WHAT THE EXERCISE ASKS => Filter the listing below, keeping every line that holds "styles".

=== Section Start ===

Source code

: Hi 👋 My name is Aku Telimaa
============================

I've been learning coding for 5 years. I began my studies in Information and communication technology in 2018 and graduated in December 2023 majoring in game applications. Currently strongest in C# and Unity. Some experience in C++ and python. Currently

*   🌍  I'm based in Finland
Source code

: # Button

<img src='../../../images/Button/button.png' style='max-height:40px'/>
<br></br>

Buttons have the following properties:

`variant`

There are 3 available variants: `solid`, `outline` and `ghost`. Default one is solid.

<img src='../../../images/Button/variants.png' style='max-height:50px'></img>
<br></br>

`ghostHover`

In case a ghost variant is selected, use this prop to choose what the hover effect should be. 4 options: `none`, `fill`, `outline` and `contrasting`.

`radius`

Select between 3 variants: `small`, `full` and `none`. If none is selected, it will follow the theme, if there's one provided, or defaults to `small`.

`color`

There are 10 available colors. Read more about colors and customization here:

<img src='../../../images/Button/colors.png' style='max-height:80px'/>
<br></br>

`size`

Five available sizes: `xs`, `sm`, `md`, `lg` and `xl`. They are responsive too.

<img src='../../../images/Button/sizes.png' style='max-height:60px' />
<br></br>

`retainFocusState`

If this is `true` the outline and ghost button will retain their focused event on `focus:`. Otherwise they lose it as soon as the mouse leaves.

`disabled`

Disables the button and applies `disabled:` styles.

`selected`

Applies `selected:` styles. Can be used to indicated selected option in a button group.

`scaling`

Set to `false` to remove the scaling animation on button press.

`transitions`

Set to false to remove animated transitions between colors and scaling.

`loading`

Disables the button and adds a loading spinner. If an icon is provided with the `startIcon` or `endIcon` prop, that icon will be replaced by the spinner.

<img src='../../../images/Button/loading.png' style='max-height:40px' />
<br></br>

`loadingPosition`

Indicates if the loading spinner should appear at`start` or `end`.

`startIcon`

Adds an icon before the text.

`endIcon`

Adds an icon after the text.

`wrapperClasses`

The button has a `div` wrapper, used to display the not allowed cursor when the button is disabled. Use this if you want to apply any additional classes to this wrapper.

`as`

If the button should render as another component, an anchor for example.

=== Section End ===

RESULT OF THIS EXERCISE =>
Disables the button and applies `disabled:` styles.
Applies `selected:` styles. Can be used to indicated selected option in a button group.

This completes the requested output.